DIRECTIONS FOR THIS TASK ->
Every line below is to be set down again exactly; any image stays out.

= = =

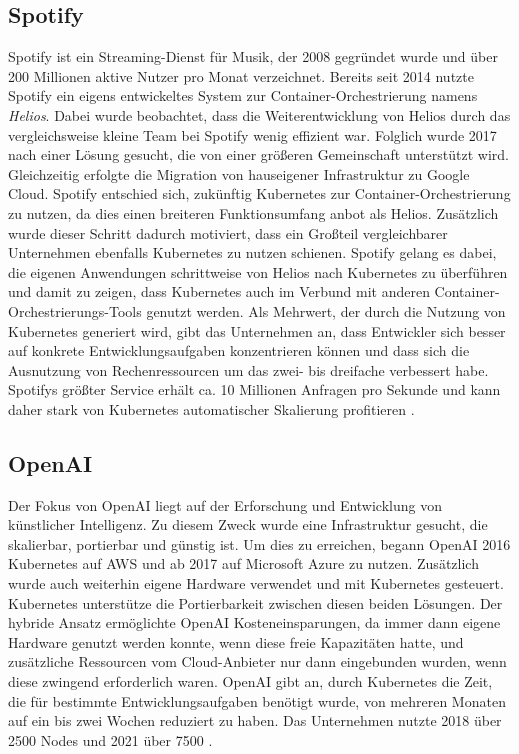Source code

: \documentclass[11pt,a4paper]{article}
\begin{document}
\subsection{Spotify}
Spotify ist ein Streaming-Dienst für Musik, der 2008 gegründet wurde
und über 200 Millionen aktive Nutzer pro Monat verzeichnet.
Bereits seit 2014 nutzte Spotify ein eigens entwickeltes System zur Container-Orchestrierung
namens \emph{Helios}. Dabei wurde beobachtet, dass die Weiterentwicklung von Helios
durch das vergleichsweise kleine Team bei Spotify wenig effizient war.
Folglich wurde 2017 nach einer Lösung gesucht, die von einer größeren Gemeinschaft
unterstützt wird. Gleichzeitig erfolgte die Migration von hauseigener Infrastruktur
zu Google Cloud. Spotify entschied sich, zukünftig Kubernetes zur Container-Orchestrierung zu nutzen,
da dies einen breiteren Funktionsumfang anbot als Helios.
Zusätzlich wurde dieser Schritt dadurch motiviert, dass ein Großteil
vergleichbarer Unternehmen ebenfalls Kubernetes zu nutzen schienen.
Spotify gelang es dabei, die eigenen Anwendungen schrittweise
von Helios nach Kubernetes zu überführen und damit zu zeigen, dass Kubernetes
auch im Verbund mit anderen Container-Orchestrierungs-Tools genutzt werden.
Als Mehrwert, der durch die Nutzung von Kubernetes generiert wird,
gibt das Unternehmen an, dass Entwickler sich besser auf konkrete Entwicklungsaufgaben
konzentrieren können und dass sich die Ausnutzung von Rechenressourcen
um das zwei- bis dreifache verbessert habe.
Spotifys größter Service erhält ca. 10 Millionen Anfragen pro Sekunde
und kann daher stark von Kubernetes automatischer Skalierung profitieren \cite{story_spotify}.

\subsection{OpenAI}
\label{sec:openai}
Der Fokus von OpenAI liegt auf der Erforschung und Entwicklung von künstlicher Intelligenz.
Zu diesem Zweck wurde eine Infrastruktur gesucht, die skalierbar, portierbar und günstig ist.
Um dies zu erreichen, begann \mbox{OpenAI} 2016 Kubernetes auf AWS und ab 2017 auf
Microsoft Azure zu nutzen. Zusätzlich wurde auch weiterhin eigene Hardware verwendet
und mit Kubernetes gesteuert.
Kubernetes unterstütze die Portierbarkeit zwischen diesen beiden Lösungen.
Der hybride Ansatz ermöglichte OpenAI Kosteneinsparungen,
da immer dann eigene Hardware genutzt werden konnte, wenn diese freie Kapazitäten hatte,
und zusätzliche Ressourcen vom Cloud-Anbieter nur dann eingebunden wurden,
wenn diese zwingend erforderlich waren.
OpenAI gibt an, durch Kubernetes die Zeit, die für bestimmte Entwicklungsaufgaben
benötigt wurde, von mehreren Monaten auf ein bis zwei Wochen reduziert zu haben.
Das Unternehmen nutzte 2018 über 2500 Nodes \cite{openai_scaling_2500} und 2021 über 7500 \cite{openai_scaling_7500} \cite{story_openai}.
\end{document}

= = =

RESULT OF THE TASK ->
Source code

: \documentclass[11pt,a4paper]{article}
\begin{document}
\subsection{Spotify}
Spotify ist ein Streaming-Dienst für Musik, der 2008 gegründet wurde
und über 200 Millionen aktive Nutzer pro Monat verzeichnet.
Bereits seit 2014 nutzte Spotify ein eigens entwickeltes System zur Container-Orchestrierung
namens \emph{Helios}. Dabei wurde beobachtet, dass die Weiterentwicklung von Helios
durch das vergleichsweise kleine Team bei Spotify wenig effizient war.
Folglich wurde 2017 nach einer Lösung gesucht, die von einer größeren Gemeinschaft
unterstützt wird. Gleichzeitig erfolgte die Migration von hauseigener Infrastruktur
zu Google Cloud. Spotify entschied sich, zukünftig Kubernetes zur Container-Orchestrierung zu nutzen,
da dies einen breiteren Funktionsumfang anbot als Helios.
Zusätzlich wurde dieser Schritt dadurch motiviert, dass ein Großteil
vergleichbarer Unternehmen ebenfalls Kubernetes zu nutzen schienen.
Spotify gelang es dabei, die eigenen Anwendungen schrittweise
von Helios nach Kubernetes zu überführen und damit zu zeigen, dass Kubernetes
auch im Verbund mit anderen Container-Orchestrierungs-Tools genutzt werden.
Als Mehrwert, der durch die Nutzung von Kubernetes generiert wird,
gibt das Unternehmen an, dass Entwickler sich besser auf konkrete Entwicklungsaufgaben
konzentrieren können und dass sich die Ausnutzung von Rechenressourcen
um das zwei- bis dreifache verbessert habe.
Spotifys größter Service erhält ca. 10 Millionen Anfragen pro Sekunde
und kann daher stark von Kubernetes automatischer Skalierung profitieren \cite{story_spotify}.

\subsection{OpenAI}
\label{sec:openai}
Der Fokus von OpenAI liegt auf der Erforschung und Entwicklung von künstlicher Intelligenz.
Zu diesem Zweck wurde eine Infrastruktur gesucht, die skalierbar, portierbar und günstig ist.
Um dies zu erreichen, begann \mbox{OpenAI} 2016 Kubernetes auf AWS und ab 2017 auf
Microsoft Azure zu nutzen. Zusätzlich wurde auch weiterhin eigene Hardware verwendet
und mit Kubernetes gesteuert.
Kubernetes unterstütze die Portierbarkeit zwischen diesen beiden Lösungen.
Der hybride Ansatz ermöglichte OpenAI Kosteneinsparungen,
da immer dann eigene Hardware genutzt werden konnte, wenn diese freie Kapazitäten hatte,
und zusätzliche Ressourcen vom Cloud-Anbieter nur dann eingebunden wurden,
wenn diese zwingend erforderlich waren.
OpenAI gibt an, durch Kubernetes die Zeit, die für bestimmte Entwicklungsaufgaben
benötigt wurde, von mehreren Monaten auf ein bis zwei Wochen reduziert zu haben.
Das Unternehmen nutzte 2018 über 2500 Nodes \cite{openai_scaling_2500} und 2021 über 7500 \cite{openai_scaling_7500} \cite{story_openai}.
\end{document}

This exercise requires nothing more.